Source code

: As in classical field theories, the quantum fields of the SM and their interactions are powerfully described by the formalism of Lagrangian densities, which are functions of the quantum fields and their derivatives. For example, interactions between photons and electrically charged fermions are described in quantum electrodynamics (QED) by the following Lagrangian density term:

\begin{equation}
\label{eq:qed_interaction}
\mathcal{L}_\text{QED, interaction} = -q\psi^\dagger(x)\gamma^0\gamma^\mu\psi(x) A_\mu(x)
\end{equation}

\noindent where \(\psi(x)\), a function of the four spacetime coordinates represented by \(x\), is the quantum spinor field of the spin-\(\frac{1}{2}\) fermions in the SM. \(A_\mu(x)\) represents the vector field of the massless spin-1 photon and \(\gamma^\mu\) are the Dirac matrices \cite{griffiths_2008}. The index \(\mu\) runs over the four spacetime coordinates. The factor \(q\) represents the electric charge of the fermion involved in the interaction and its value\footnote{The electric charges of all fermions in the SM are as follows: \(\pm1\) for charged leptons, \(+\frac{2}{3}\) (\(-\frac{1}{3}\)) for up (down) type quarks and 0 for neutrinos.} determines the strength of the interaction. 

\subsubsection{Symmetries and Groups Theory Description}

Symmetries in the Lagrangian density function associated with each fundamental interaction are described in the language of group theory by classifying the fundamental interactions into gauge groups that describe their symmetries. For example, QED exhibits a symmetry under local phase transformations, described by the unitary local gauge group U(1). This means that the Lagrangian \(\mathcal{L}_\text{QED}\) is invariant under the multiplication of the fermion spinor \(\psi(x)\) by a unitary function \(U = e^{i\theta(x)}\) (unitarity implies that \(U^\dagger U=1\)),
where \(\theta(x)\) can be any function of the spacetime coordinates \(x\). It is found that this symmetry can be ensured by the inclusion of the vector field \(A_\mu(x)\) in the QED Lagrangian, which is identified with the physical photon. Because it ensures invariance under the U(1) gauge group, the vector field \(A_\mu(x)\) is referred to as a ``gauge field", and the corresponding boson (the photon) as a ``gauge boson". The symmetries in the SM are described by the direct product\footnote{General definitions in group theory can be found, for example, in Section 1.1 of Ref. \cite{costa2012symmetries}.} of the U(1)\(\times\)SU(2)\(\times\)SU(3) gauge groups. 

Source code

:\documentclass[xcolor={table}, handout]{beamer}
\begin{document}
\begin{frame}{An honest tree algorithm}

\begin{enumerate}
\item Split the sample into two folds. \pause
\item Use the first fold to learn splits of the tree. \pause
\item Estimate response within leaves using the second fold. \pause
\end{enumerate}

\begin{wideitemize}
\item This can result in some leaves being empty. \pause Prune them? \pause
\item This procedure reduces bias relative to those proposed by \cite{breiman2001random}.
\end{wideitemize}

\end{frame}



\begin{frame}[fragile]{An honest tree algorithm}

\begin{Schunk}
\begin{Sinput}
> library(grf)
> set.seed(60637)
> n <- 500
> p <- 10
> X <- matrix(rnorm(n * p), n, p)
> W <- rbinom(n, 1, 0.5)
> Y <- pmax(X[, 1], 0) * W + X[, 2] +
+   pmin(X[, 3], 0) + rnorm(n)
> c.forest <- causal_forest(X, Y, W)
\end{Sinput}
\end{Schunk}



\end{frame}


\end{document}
* * * * * * *
### ABOUT THIS TASK
Would you show each line of the material above that contains the string "algorithm"?

### RESPONSE AREA
\begin{frame}{An honest tree algorithm}
\begin{frame}[fragile]{An honest tree algorithm}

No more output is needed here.